Tive uma infância na qual acompanhei a produção alimentícia. Graças aos meus avós paternos e aos meus pais eu pude viver em uma fazenda e lá aprendi de onde vinha cada alimento e também a respeita-lo, reconhecendo os sabores intensos e puros de um produto vindo direto da horta, da lavoura, do curral, do galinheiro, do chiqueiro e das represas. Infelizmente estamos cada dia mais distantes da produção do alimento e cada vez mais consumimos produtos processados e ou ultraprocessados.

Os alimentos são hoje divididos em algumas categorias, os in natura/minimamente processados, os processados e os ultraprocessados.

Alimentos in natura vêm diretamente das plantas ou animais, nessa categoria entram as folhas, frutos, ovos, leites e outros. Estes alimentos não sofrem nenhuma alteração após serem “coletados”. Os minimamente processados são os in natura que passaram por alterações mínimas. Entrariam nesta categoria os grãos secos, como o arroz; ou as farinhas de mandioca ou de milho; as raízes ou tubérculos lavados; cortes de carne resfriados ou congelados e também o leite fervido.

Os processados, aqui começa o perigo, são produtos fabricados essencialmente com um alimento in natura o qual recebe sal ou açúcar.

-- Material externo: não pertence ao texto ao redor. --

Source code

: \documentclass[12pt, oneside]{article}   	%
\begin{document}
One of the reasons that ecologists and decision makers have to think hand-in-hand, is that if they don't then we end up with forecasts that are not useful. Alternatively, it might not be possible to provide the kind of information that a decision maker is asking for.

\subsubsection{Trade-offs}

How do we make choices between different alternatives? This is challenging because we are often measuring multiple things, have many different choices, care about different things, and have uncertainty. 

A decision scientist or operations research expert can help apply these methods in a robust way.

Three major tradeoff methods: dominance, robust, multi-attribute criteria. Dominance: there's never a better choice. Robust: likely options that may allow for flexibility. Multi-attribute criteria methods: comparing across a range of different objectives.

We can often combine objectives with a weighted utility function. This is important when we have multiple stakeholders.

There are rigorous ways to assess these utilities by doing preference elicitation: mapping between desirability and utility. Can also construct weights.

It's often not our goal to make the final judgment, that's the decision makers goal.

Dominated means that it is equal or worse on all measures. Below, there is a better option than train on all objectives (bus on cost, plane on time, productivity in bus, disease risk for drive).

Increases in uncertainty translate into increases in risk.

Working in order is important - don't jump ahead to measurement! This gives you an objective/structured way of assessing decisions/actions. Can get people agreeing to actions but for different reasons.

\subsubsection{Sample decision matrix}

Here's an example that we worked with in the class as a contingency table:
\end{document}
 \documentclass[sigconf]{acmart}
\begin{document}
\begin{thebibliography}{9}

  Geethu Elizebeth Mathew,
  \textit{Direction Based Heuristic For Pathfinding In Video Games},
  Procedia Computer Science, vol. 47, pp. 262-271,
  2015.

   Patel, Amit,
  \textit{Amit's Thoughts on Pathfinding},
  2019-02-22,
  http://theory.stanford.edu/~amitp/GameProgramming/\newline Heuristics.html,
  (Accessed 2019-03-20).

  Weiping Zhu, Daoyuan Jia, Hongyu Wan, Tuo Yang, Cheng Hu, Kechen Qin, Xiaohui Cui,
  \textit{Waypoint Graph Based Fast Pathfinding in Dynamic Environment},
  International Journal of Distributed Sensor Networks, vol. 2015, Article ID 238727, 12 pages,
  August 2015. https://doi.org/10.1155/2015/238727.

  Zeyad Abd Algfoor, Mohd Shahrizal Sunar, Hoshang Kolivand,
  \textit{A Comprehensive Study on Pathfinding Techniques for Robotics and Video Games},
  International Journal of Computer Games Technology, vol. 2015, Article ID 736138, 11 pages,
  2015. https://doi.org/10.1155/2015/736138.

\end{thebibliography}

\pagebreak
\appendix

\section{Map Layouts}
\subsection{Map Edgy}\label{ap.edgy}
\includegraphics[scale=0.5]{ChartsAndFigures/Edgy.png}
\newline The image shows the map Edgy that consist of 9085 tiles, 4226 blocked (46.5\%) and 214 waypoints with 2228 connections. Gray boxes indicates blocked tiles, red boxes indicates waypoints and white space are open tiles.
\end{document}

Como legumes em conserva, frutas em calda, queijos e pães. O grande vilão destes alimentos é a quantidade de sal e açúcar utilizado.

Os ultraprocessados, fuja destes, correspondem a produtos cuja fabricação envolve diversas etapas e técnicas de processamento e vários ingredientes, muitos deles de uso exclusivamente industrial. Exemplos incluem refrigerantes, biscoitos recheados, “salgadinhos de pacote” e “macarrão instantâneo”

Ok, já sei que devo fugir dos processados e ultraprocessados, mas como reconhecer se estou adquirindo um produtos destes? É simples, leia a embalagem.

Não, não, claro que a industria não escreverá em sua bela embalagem brilhante e hipnotizante que aquele produto é ultraprocessado e te fará levar bronca da sua cardiologista, pois não passará nos exames de sangue. Mas a embalagem lhe dirá isto.

Procure nela os ingredientes daquele produto. Por determinação legal, as industrias devem colocar os ingredientes na ordem de quantidade utilizada no produto. Por exemplo, sabe aquele refrigerante vermelhinho que adoramos e é super refrescante, então, os ingredientes dele seguem em geral a seguinte ordem: Água gaseificada, açúcar, dióxido de carbono, corante de caramelo, conservante. Isso significa que depois da água, o ingrediente mais abundante dentro da latinha do refrigerante é o açúcar. Dai o problema.

De agora em diante, faça esse exercício, leia os ingredientes dos produtos que você consome diariamente. Um consumo consciente te leva a uma alimentação cada vez mais saudável e gostosa. E pratique exercícios, troque o elevador pela escada, já é um começo.